▶ **What to produce**: From the entries that follow, pick out all lines holding "master".

▶ **Working data**:
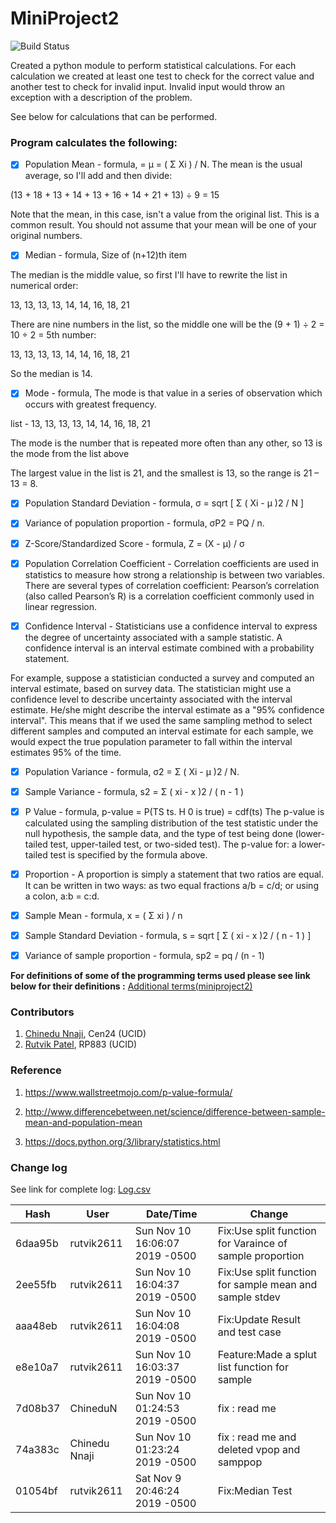 # **MiniProject2**

![Build Status](https://travis-ci.org/cen24/miniproject2.svg?branch=master)

Created a python module to perform statistical calculations. For each calculation we created at least one test to check for the correct value and another test to check for invalid input. Invalid input would throw an exception with a description of the problem.

See below for calculations that can be performed.

### **Program calculates the following:**

- [X] Population Mean - formula, = μ = ( Σ Xi ) / N.
The mean is the usual average, so I'll add and then divide:

(13 + 18 + 13 + 14 + 13 + 16 + 14 + 21 + 13) ÷ 9 = 15

Note that the mean, in this case, isn't a value from the original list. This is a common result. You should not assume that your mean will be one of your original numbers.

- [X] Median - formula, Size of (n+12)th item

The median is the middle value, so first I'll have to rewrite the list in numerical order:

13, 13, 13, 13, 14, 14, 16, 18, 21

There are nine numbers in the list, so the middle one will be the (9 + 1) ÷ 2 = 10 ÷ 2 = 5th number:

13, 13, 13, 13, 14, 14, 16, 18, 21

So the median is 14.

- [X] Mode  - formula, The mode is that value in a series of observation which occurs with greatest frequency. 

list - 13, 13, 13, 13, 14, 14, 16, 18, 21

The mode is the number that is repeated more often than any other, so 13 is the mode from the list above

The largest value in the list is 21, and the smallest is 13, so the range is 21 – 13 = 8.


- [X] Population Standard Deviation  - formula,  σ = sqrt [ Σ ( Xi - μ )2 / N ]

- [X] Variance of population proportion  - formula, σP2 = PQ / n.

- [x] Z-Score/Standardized Score  - formula, Z = (X - μ) / σ

- [X] Population Correlation Coefficient - Correlation coefficients are used in statistics to measure how strong a relationship is between two variables. There are several types of correlation coefficient: Pearson’s correlation (also called Pearson’s R) is a correlation coefficient commonly used in linear regression.

- [X] Confidence Interval  - Statisticians use a confidence interval to express the degree of uncertainty associated with a sample statistic. A confidence interval is an interval estimate combined with a probability statement.

For example, suppose a statistician conducted a survey and computed an interval estimate, based on survey data. The statistician might use a confidence level to describe uncertainty associated with the interval estimate. He/she might describe the interval estimate as a "95% confidence interval". This means that if we used the same sampling method to select different samples and computed an interval estimate for each sample, we would expect the true population parameter to fall within the interval estimates 95% of the time.

- [x] Population Variance  - formula, σ2 = Σ ( Xi - μ )2 / N.

- [x] Sample Variance  - formula, s2 = Σ ( xi - x )2 / ( n - 1 )

- [x] P Value  - formula, p-value = P(TS ts. H 0 is true) = cdf(ts)
The p-value is calculated using the sampling distribution of the test statistic under the null hypothesis, the sample data, and the type of test being done (lower-tailed test, upper-tailed test, or two-sided test). The p-value for: a lower-tailed test is specified by the formula above.

- [X] Proportion  - A proportion is simply a statement that two ratios are equal. It can be written in two ways: as two 
equal fractions a/b = c/d; or using a colon, a:b = c:d.

- [x] Sample Mean  - formula, x = ( Σ xi ) / n

- [X] Sample Standard Deviation  - formula, s = sqrt [ Σ ( xi - x )2 / ( n - 1 ) ]

- [X] Variance of sample proportion  - formula, sp2 = pq / (n - 1)

**For definitions of some of the programming terms used please see link below for their definitions  :** [Additional terms(miniproject2)](https://github.com/rutvik2611/miniproject1/blob/master/Additional%20terms(miniproject2).md)

### Contributors
1. [Chinedu Nnaji](https://www.linkedin.com/in/chinedunnaji/), Cen24 (UCID)
2. [Rutvik Patel](https://github.com/rutvik26110), RP883 (UCID)

### Reference
1. https://www.wallstreetmojo.com/p-value-formula/

2. http://www.differencebetween.net/science/difference-between-sample-mean-and-population-mean

3. https://docs.python.org/3/library/statistics.html

### Change log
See link for complete log: [Log.csv](./log.csv)

|Hash   |User |Date/Time            |Change                                                                                                                          |
|-------|-----|-------------------------------|----------------------------------------------------------------------------------------------------------------------------------|
6daa95b|rutvik2611|Sun Nov 10 16:06:07 2019 -0500|Fix:Use split function for Varaince of sample proportion
2ee55fb|rutvik2611|Sun Nov 10 16:04:37 2019 -0500|Fix:Use split function for sample mean and sample stdev
aaa48eb|rutvik2611|Sun Nov 10 16:04:08 2019 -0500|Fix:Update Result and test case
e8e10a7|rutvik2611|Sun Nov 10 16:03:37 2019 -0500|Feature:Made a splut list function for sample
7d08b37|ChineduN|Sun Nov 10 01:24:53 2019 -0500|fix : read me
74a383c|Chinedu Nnaji|Sun Nov 10 01:23:24 2019 -0500|fix : read me and deleted vpop and samppop
01054bf|rutvik2611|Sat Nov 9 20:46:24 2019 -0500|Fix:Median Test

▶ **Expected answer**:
![Build Status](https://travis-ci.org/cen24/miniproject2.svg?branch=master)
**For definitions of some of the programming terms used please see link below for their definitions  :** [Additional terms(miniproject2)](https://github.com/rutvik2611/miniproject1/blob/master/Additional%20terms(miniproject2).md)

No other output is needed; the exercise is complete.